Courtney Miller Bellairs
The daughter of musical and artistic parents, Courtney Miller Bellairs was born in Texarkana, Texas. She moved to Silver Spring, Maryland as a 6th grader and to Olney, Maryland as an 11th grader. These moves are important to note, as Courtney moved many times in her life, including her most recent (permanent) move to Chanhassen, Minnesota with her husband and 2 children in 2014.
Drawing and playing the piano were the things that made her most happy. Studying Architecture seemed to be a logical progression of these disciplines. Courtney received a B.S. in Architecture from the University of Maryland and was elected National President of the American Institute of Architecture Students. She received a Master of Architecture degree from Yale University. While at Yale, she was able to study painting in the Yale School of Art and to take classes in the Yale Divinity School. Courtney considered herself an 'architecture student who used painting as a tool'. However, in this environment and through a bit of study abroad, she discovered the intersection of Art, Architecture and Faith that is her inspiration and passion.

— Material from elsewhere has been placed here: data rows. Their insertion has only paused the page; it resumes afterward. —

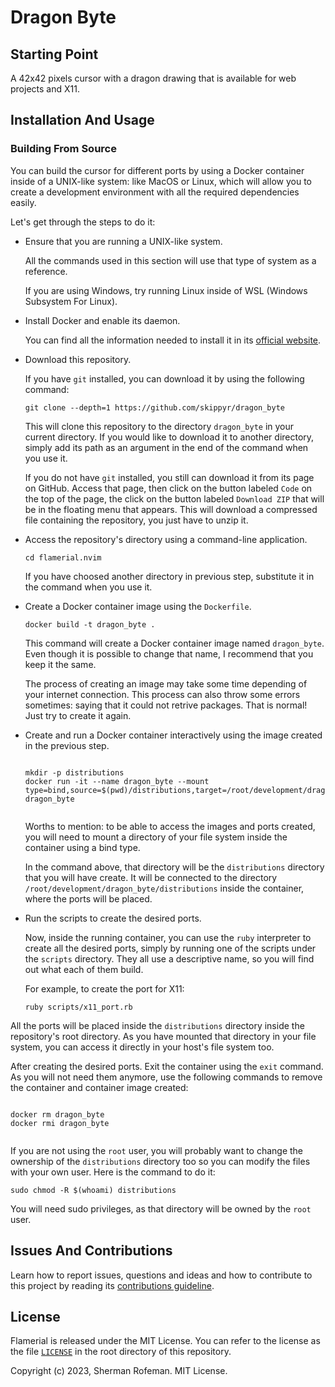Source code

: <h1>Dragon Byte</h1>
	<h2>Starting Point</h2>
		<p>A 42x42 pixels cursor with a dragon drawing that is available for web projects and X11.</p>
	<h2>Installation And Usage</h2>
		<h3>Building From Source</h3>
			<p>You can build the cursor for different ports by using a Docker container inside of a UNIX-like system: like MacOS or Linux, which will allow you to create a development environment with all the required dependencies easily.</p>
			<p>Let's get through the steps to do it:</p>
			<ul>
				<li>Ensure that you are running a UNIX-like system.</li>
					<p>All the commands used in this section will use that type of system as a reference.</p>
					<p>If you are using Windows, try running Linux inside of WSL (Windows Subsystem For Linux).</p>
				<li>Install Docker and enable its daemon.</li>
					<p>You can find all the information needed to install it in its <a href="https://docs.docker.com/get-docker/">official website</a>.</p>
				<li>Download this repository.</li>
					<p>If you have <code>git</code> installed, you can download it by using the following command:</p>
						<pre><code>git clone --depth=1 https://github.com/skippyr/dragon_byte</code></pre>
					<p>This will clone this repository to the directory <code>dragon_byte</code> in your current directory. If you would like to download it to another directory, simply add its path as an argument in the end of the command when you use it.</p>
					<p>If you do not have <code>git</code> installed, you still can download it from its page on GitHub. Access that page, then click on the button labeled <code>Code</code> on the top of the page, the click on the button labeled <code>Download ZIP</code> that will be in the floating menu that appears. This will download a compressed file containing the repository, you just have to unzip it.</p>
				<li>Access the repository's directory using a command-line application.</li>
					<pre><code>cd flamerial.nvim</code></pre>
					<p>If you have choosed another directory in previous step, substitute it in the command when you use it.</p>
				<li>Create a Docker container image using the <code>Dockerfile</code>.</li>
					<pre><code>docker build -t dragon_byte .</code></pre>
					<p>This command will create a Docker container image named <code>dragon_byte</code>. Even though it is possible to change that name, I recommend that you keep it the same.</p>
					<p>The process of creating an image may take some time depending of your internet connection. This process can also throw some errors sometimes: saying that it could not retrive packages. That is normal! Just try to create it again.</p>
				<li>Create and run a Docker container interactively using the image created in the previous step.</li>
					<pre><code>
mkdir -p distributions
docker run -it --name dragon_byte --mount type=bind,source=$(pwd)/distributions,target=/root/development/dragon_byte/distributions dragon_byte
					</code></pre>
					<p>Worths to mention: to be able to access the images and ports created, you will need to mount a directory of your file system inside the container using a bind type.</p>
					<p>In the command above, that directory will be the <code>distributions</code> directory that you will have create. It will be connected to the directory <code>/root/development/dragon_byte/distributions</code> inside the container, where the ports will be placed.</p>
				<li>Run the scripts to create the desired ports.</li>
					<p>Now, inside the running container, you can use the <code>ruby</code> interpreter to create all the desired ports, simply by running one of the scripts under the <code>scripts</code> directory. They all use a descriptive name, so you will find out what each of them build.</p>
					<p>For example, to create the port for X11:</p>
					<pre><code>ruby scripts/x11_port.rb</code></pre>
			</ul>
			<p>All the ports will be placed inside the <code>distributions</code> directory inside the repository's root directory. As you have mounted that directory in your file system, you can access it directly in your host's file system too.</p>
			<p>After creating the desired ports. Exit the container using the <code>exit</code> command. As you will not need them anymore, use the following commands to remove the container and container image created:</p>
			<pre><code>
docker rm dragon_byte
docker rmi dragon_byte
			</code></pre>
			<p>If you are not using the <code>root</code> user, you will probably want to change the ownership of the <code>distributions</code> directory too so you can modify the files with your own user. Here is the command to do it:</p>
			<pre><code>sudo chmod -R $(whoami) distributions</code></pre>
			<p>You will need sudo privileges, as that directory will be owned by the <code>root</code> user.</p>
	<h2>Issues And Contributions</h2>
		<p>Learn how to report issues, questions and ideas and how to contribute to this project by reading its <a href="https://skippyr.github.io/materials/pages/contributions_guideline.html">contributions guideline</a>.</p>
	<h2>License</h2>
		<p>Flamerial is released under the MIT License. You can refer to the license as the file <code><a href="https://github.com/skippyr/dragon_byte/blob/main/LICENSE">LICENSE</a></code> in the root directory of this repository.</p>
		<p>Copyright (c) 2023, Sherman Rofeman. MIT License.</p>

The George Nelson Fellowship enabled Courtney to travel to Europe to pursue her interest in the collaborations between the architect and client for several sacred French commissions including the Chapel at Ronchamp, the Matisse Chapel, and the monastery, LaTourette. Their artists and architects, Le Corbusier, Matisse, Bonnard, Rouault and Perret, became important mentors. Courtney painted over 140 watercolor drawings of these buildings and exhibited 74 upon her return to Yale. This work is the foundation of her research interests.

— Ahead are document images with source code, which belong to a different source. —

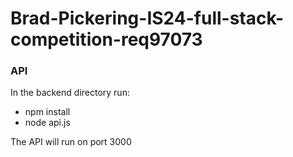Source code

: # Brad-Pickering-IS24-full-stack-competition-req97073

### API

In the backend directory run:
  - npm install
  - node api.js

The API will run on port 3000

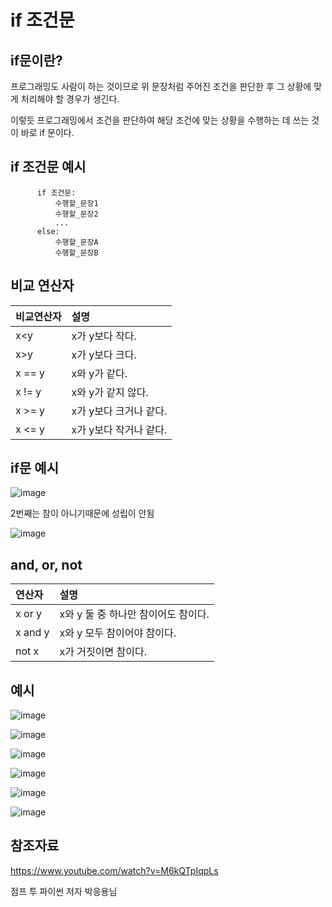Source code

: if 조건문
===

if문이란?
---

 프로그래밍도 사람이 하는 것이므로 위 문장처럼 주어진 조건을 판단한 후 그 상황에 맞게 처리해야 할 경우가 생긴다. 
 
 이렇듯 프로그래밍에서 조건을 판단하여 해당 조건에 맞는 상황을 수행하는 데 쓰는 것이 바로 if 문이다.

if 조건문 예시
---

          if 조건문:
              수행할_문장1
              수행할_문장2
              ...
          else:
              수행할_문장A
              수행할_문장B



비교 연산자
---


|비교연산자|설명|
|:---|:---|
|x<y|x가 y보다 작다.|
|x>y|x가 y보다 크다.|
|x == y|x와 y가 같다.|
|x != y|x와 y가 같지 않다.|
|x >= y|x가 y보다 크거나 같다.|
|x <= y|x가 y보다 작거나 같다.|

if문 예시
--

![image](https://github.com/user-attachments/assets/9790e956-702c-47b3-b1cd-a0bc417c7911)

2번째는 참이 아니기때문에 성립이 안됨

![image](https://github.com/user-attachments/assets/f8347d01-bac2-41e1-aa79-05f57c6bc705)

and, or, not
---

|연산자|설명|
|:---|:---|
|x or y|x와 y 둘 중 하나만 참이어도 참이다.|
|x and y|x와 y 모두 참이어야 참이다.|
|not x|x가 거짓이면 참이다.|

예시
--

![image](https://github.com/user-attachments/assets/74a66b29-40ff-4b1e-bdb8-23c34dcf05be)

![image](https://github.com/user-attachments/assets/84c2de1b-e98b-4a94-989c-c870eff7c6f9)

![image](https://github.com/user-attachments/assets/400aa8bb-dc93-4ff2-8da7-4f325c098643)

![image](https://github.com/user-attachments/assets/a21b532d-6a83-4107-8d2e-c0acf0f46405)

![image](https://github.com/user-attachments/assets/a2487a84-7240-431f-b6a8-0abbdc556231)

![image](https://github.com/user-attachments/assets/c740c203-fa66-4c83-b7bb-bacadea2c615)



참조자료
----


https://www.youtube.com/watch?v=M6kQTpIqpLs

점프 투 파이썬 저자 박응용님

Following graduation, Ms. Miller Bellairs was invited by the Dean of the Yale School of Architecture to be a designer in his London office. She jumped at the opportunity to work abroad but it was not until she needed to take a sabbatical from her architecture position to make work for a show that she experienced what it was like to 'paint' every day. She knew she had to find a way to paint as a career. While in London, she was awarded the Royal Institute of Painters in Water Colours Young Artists' Award 2nd Prize, an honor for an American in a medium that is considered distinctly 'British'. For the next 10 years in London, Courtney built a multi-disciplinary practice as an artist, lecturer, designer and academic leader. She taught visual studies, drawing and design and held leadership roles at the University of Portsmouth, the London Institute, Central Saint Martin’s School of Art, and the University of Greenwich as Program Leader for the BA (Hons) Architecture. Returning to the USA, she taught on the faculty at the University of Maryland as Senior Lecturer, Assistant Director for the Architecture Program, and Assistant Dean for Student Affairs. In these roles she demonstrated her endless passion for students and their creative, academic and pastoral needs. She has recently starting teaching as an adjunct professor at the University of Minnesota, School of Architecture.

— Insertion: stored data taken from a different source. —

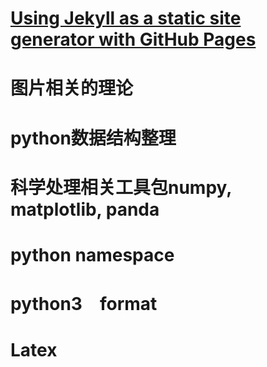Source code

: # [Using Jekyll as a static site generator with GitHub Pages][1]

# 图片相关的理论

# python数据结构整理

# 科学处理相关工具包numpy, matplotlib, panda

# python namespace

# python3　format

# Latex

[1]: https://help.github.com/articles/using-jekyll-as-a-static-site-generator-with-github-pages/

Courtney Miller Bellairs' work explores the relationships between art and architecture and the feelings produced by architecture. The notion of the plan, section and elevation become important tools for understanding her paintings. Courtney Miller Bellairs has exhibited widely in the USA and UK and her pieces are included in private and corporate collections throughout the US, UK, South Africa, Australia and China.
‘As an artist, I use my background in architecture for inspiration and depth of understanding of environments. Moving to Minnesota in 2014, I have come to appreciate the natural environment in new, unexpected and beautiful ways. I think the impact of this experience has drawn me back to an interest in the human figure. If drawn in context, a figure can show emotion, action, movement, stillness, and describe endless narratives or imagined realities. The figure is personal and it is vulnerable. Many of my architectural paintings in the last 20 years have been very formal, in that they are about form, light, shade, shadow and space. They rarely contain figures and if they do, these are almost always abstract. I don’t aim to be photorealistic but I do aim to represent a reality. In my new paintings, the hierarchy and focal point between the environment and the figure shift. The works simply depict lives intersecting with an everyday man-made world. Educated as an architect and artist, I am inspired by the intersections of Architecture and human experience and I look forward to the interests that will come to inspire future works.’